Lottsa Zotz is now available from the RA-1, which, with its two nine-volt batteries, brings out the transients and inner details of complex recordings. The difference between listening straight out of a portable and through the cute little RA-1 is like the difference between being in the middle of your Symphony Hall and sitting front row center. I define Zotz as "startle-ability" at high levels, and as "resolving power" at low levels. Thinking of batteries as analogous to rail capacitors, you’d be multiplying your storage six fold by using the Grado amp with a Discman, say. If you regularly read my screed these last few issues, you should know by now that His Dudeliness, and any righteous audio head dude, is anti-tizz, anti-boom, but pro-zotz. New PosFeed tee shirt? To wear with cut-offs, guaraches, and your bushy-bushy blond hairdo? Note perpendicular smiley faces!

 

(-:} R U 4 LOTTSA ZOTZ? {:-)

POSITIVE FEEDBACK

Can you imagine His Dudeliness at 2:AM, coming off a writing session, a little stimulated, and definitely wide awake, Rappin’ with the Curl Dude, or groovin’ with the killer recording of Shostakovich’s witty Symphony No. 15 (he nearly quotes the William Tell Overture and, later, Siegfried’s funeral music), with the Cleveland under Kurt Sanderling (Erato)? Or diggin’ on the same Dmitri Dmitriyevich’s mighty Symphony No. 8, with Leningrad Phil under the baton of Evgeny Mravinsky (BBC)? Or rockin’ with Danny Gatton’s "Elmira Street Boogie," on his 88 Elmira Street (Elektra) CD?1 Or cloggin’ with Doc Watson and David Grisman’s Doc & Dawg (Acoustic Disc)? Well, imagine it! It happens more often than I’d like to admit. But if I must suffer the slings and arrows of outrageous insomnia, it might as well be on my terms. Right? That’s why I have all these old amps ‘n preamps, ‘phones ‘n stuff cluttering up my little beach shack.

I have shelves full of various generation headphones hangin’ ‘round my den. Sounds like a delta blues; "Woke up this mornin’/Had seven earphones on my mind." They were: Koss Pro 40s (from the ‘60s), Grado SR 60s (from the ‘90s), [Hey, Dude, how come the 40s are from the ‘60s, and the 60s are from the ‘90s? Just keeping us on our collective toes.] Grado SR-1s (1999 review sample), Sony MDR-V6s (in production since 1985), cheapo Sharps, Sony "Earbuds," even an inefficient old pair of Yamaha Orthodynamic YH-2s (1975?) that were thought to be way-cool in way-back time.

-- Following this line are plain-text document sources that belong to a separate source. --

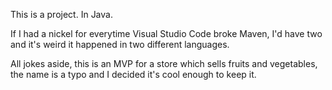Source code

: This is a project. In Java.

If I had a nickel for everytime Visual Studio Code broke Maven, I'd have two and it's weird it happened in two different languages.

All jokes aside, this is an MVP for a store which sells fruits and vegetables, the name is a typo and I decided it's cool enough to keep it.
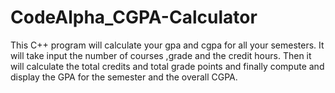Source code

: # CodeAlpha_CGPA-Calculator
This C++ program will calculate your gpa and cgpa for all your semesters. It will take input the number of courses ,grade and the credit hours. Then it will calculate the total credits and total grade points and finally compute and display the GPA for the semester and the overall CGPA. 
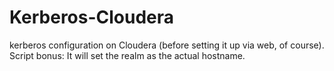# Kerberos-Cloudera
 kerberos configuration on Cloudera (before setting it up via web, of course).
 Script bonus: It will set the realm as the actual hostname.
 
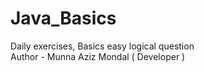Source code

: # Java_Basics
Daily exercises, Basics easy logical question
<br>
Author - Munna Aziz Mondal ( Developer )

My headphone collection is a testimony to years of insomnia, and the need to listen to music at something approaching lifelike volume levels without waking the whole household. Some are open-back, some are closed-back; some fit around your ear (circumaural), some in your ear (interaural); some are comfortable :-) , others uncomfortable :-( . I guess that’s how the saying got started: "In your ear, Mack!" All my various headphones sound better to me through the Grado RA-1 amplifier.

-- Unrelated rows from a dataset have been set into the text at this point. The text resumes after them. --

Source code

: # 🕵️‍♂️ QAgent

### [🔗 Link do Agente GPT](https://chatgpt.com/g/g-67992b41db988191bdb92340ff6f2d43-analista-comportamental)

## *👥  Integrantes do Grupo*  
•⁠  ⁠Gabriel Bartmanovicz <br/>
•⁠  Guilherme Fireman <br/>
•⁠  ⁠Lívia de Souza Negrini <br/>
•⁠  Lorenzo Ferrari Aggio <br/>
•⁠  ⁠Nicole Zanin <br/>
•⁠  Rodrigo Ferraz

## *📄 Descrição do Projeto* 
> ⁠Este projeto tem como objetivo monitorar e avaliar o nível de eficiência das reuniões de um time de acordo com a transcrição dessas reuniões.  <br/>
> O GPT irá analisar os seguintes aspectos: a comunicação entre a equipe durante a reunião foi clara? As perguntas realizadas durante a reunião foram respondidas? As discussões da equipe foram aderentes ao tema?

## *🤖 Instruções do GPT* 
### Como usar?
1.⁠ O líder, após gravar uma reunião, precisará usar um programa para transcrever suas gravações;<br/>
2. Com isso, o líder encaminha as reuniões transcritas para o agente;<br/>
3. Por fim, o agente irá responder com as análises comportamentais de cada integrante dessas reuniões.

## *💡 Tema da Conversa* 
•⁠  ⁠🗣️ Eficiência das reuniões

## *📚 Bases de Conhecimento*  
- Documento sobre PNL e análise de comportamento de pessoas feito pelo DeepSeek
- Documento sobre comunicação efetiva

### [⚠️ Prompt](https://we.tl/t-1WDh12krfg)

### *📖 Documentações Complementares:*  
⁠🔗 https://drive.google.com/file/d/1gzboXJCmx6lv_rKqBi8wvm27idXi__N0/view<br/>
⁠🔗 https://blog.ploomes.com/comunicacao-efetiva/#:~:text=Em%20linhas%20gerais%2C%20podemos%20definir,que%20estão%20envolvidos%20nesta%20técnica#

That’s no guarantee the Grado RA-1 will sound ethereal with the grotty old bargain cans you bought at the all-night electronics store you see on The Dave Show. That just says the Grado is more of an amplifier than the 5532 dual op amp chip, and the small value surface mount capacitors that act as its "power supply," in the headphone amplifier section of most older gear. Rapping with John Curl, he says the chip of choice for most headphone circuits is now the Burr-Brown 2604, dual op-amp, properly set up and compensated. Short of the best Burr-Brown, #627, which costs five times as much and is usually reserved for all-out attempts, the 2604 is damn good. Except — aye here’s the rub — it can get into thermal feedback with asymmetrical signals (music, as opposed to computer tones) when driven hard, and crap out. I’ve listened to a Sony Walkman, an Optimus 3400, the CD section of my computer, an early generation Magnavox CD player, and a Sony ES CD player. At near lifelike levels, the "Headphone Out" circuits all sound better through the Grado RA-1: they sound crisper, cleaner, and exhibit better bass control; they are better at capturing spatial and ambient information; they sound relaxed through crescendi.

This is especially true when playing as LOUDly as you choose. That’s when the little built-in headphone circuits usually crap out. It’s another no-brainer. Don’t push the little circuits (even Burr-Brown) out of their most linear range. Add another gain block! The Grado RA-1 is way-cooler than the usual itty-bitty headphone circuit. Anything would be. Grado Labs’ policy is not to divulge proprietary information, such as what is the heart of the Grado RA-1 amp. Discrete parts? Chips? The circuitry is potted. It’s clear the Grado amp is good. I asked myself, "How good?"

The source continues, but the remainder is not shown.